In the IFCT-GFPC 0502 phase 3 study, patients received four cycles of cisplatin/gemcitabine.19 If patients did not progress, they were randomized to observation, continuation maintenance with gemcitabine, or switch maintenance to erlotinib. Predefined second-line therapy in all arms was pemetrexed. The primary end point chosen was PFS, even though maintenance therapy had already been established to extend PFS. The median PFS in the gemcitabine maintenance arm was 3.8 months, compared with 1.9 months in the observation arm. The hazard ratio (HR) of 0.55 (P < .0001) was similar to that observed with pemetrexed in the maintenance trial noted above.19 Subgroup analysis showed improvement in PFS with the gemcitabine maintenance group compared with observation in all subgroups, including those based on histology. The HR in the erlotinib maintenance arm was 0.82 (P = .002), similar to that observed with erlotinib in the Sequential Tarceva in Unresectable NSCLC (SATURN) trial.16
In the IFCT-GFPC 0502 study, 60.4% of patients in the gemcitabine arm, 63.2 % of those in the erlotinib arm, and 76.1% in the observation arm received postmaintenance treatment with pemetrexed.19 Nearly one-half (49.6%) of patients in the observation arm received third-line treatment with erlotinib.
In the overall study population, a trend toward improved OS was observed with maintenance gemcitabine or erlotinib compared with observation, but did not achieve statistical significance, possibly because the trial lacked adequate power to detect a difference on this end point.

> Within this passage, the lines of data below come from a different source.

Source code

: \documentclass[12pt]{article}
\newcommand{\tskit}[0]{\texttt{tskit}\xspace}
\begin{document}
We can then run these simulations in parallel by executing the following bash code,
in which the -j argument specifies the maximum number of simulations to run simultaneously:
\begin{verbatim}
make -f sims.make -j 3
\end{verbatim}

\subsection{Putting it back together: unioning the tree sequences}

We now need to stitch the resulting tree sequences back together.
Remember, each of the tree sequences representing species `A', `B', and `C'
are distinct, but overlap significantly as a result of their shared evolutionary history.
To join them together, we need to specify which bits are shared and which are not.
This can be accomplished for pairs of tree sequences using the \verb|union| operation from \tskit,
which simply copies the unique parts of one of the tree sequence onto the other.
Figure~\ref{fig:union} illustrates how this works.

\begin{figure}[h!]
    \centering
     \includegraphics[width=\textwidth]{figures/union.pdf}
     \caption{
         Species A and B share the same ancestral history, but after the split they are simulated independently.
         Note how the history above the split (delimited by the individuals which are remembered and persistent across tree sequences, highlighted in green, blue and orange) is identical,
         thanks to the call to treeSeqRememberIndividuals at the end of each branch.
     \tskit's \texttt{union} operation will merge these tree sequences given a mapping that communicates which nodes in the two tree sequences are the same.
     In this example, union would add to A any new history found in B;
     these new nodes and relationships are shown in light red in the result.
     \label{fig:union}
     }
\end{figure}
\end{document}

A subgroup analysis of patients who received second-line pemetrexed showed a significant improvement in OS in the maintenance arms compared with the observation arm. About 25% of the patients never advanced to second-line pemetrexed. Because patients who never received second-line pemetrexed may represent the sickest patients, the relevance of this finding to the overall population of patients with stage IV NSCLC is unknown.

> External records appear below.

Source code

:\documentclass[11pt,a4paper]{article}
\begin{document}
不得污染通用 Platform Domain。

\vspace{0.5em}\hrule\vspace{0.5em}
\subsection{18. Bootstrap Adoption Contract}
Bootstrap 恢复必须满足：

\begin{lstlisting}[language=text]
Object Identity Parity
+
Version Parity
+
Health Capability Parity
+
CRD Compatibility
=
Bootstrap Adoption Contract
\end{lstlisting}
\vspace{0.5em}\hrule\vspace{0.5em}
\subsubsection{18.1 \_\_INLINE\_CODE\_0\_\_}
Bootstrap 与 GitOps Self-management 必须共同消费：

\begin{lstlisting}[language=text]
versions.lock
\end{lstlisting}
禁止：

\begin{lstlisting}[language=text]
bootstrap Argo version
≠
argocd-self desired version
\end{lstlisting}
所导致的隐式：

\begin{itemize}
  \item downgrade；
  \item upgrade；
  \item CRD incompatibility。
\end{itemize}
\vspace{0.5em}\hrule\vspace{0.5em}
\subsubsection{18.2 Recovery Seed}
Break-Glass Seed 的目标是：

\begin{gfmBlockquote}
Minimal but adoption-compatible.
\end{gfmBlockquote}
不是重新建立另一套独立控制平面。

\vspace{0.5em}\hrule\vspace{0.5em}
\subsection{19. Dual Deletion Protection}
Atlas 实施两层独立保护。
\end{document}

Ongoing maintenance trials
Two ongoing clinical trials of maintenance are exploring bevacizumab with or without pemetrexed as maintenance following first-line cisplatin/pemetrexed/bevacizumab (AVAPERL) and bevacizumab alone, pemetrexed alone, or a combination of the two as maintenance following first-line therapy with carboplatin/paclitaxel/bevacizumab (Eastern Cooperative Oncology Group). Preliminary results from the AVAPERL study were reported recently and support the use of pemetrexed and bevacizumab as maintenance therapy compared with bevacizumab alone.20
CONCLUSIONS ABOUT MAINTENANCE THERAPY
Pemetrexed and erlotinib significantly prolong OS survival compared with placebo when used as maintenance therapy in advanced NSCLC patients who do not progress after four cycles of first-line chemotherapy. Whether this improvement in OS can be attributed to maintenance therapy or more effective second-line therapy is open to debate.
Maintenance chemotherapy should be discussed with all patients whose tumors do not progress after four cycles of first-line chemotherapy. The use of maintenance therapy may be most reasonable in very symptomatic patients who receive palliative benefit from chemotherapy, or as a means of encouraging noncompliant patients to return for care.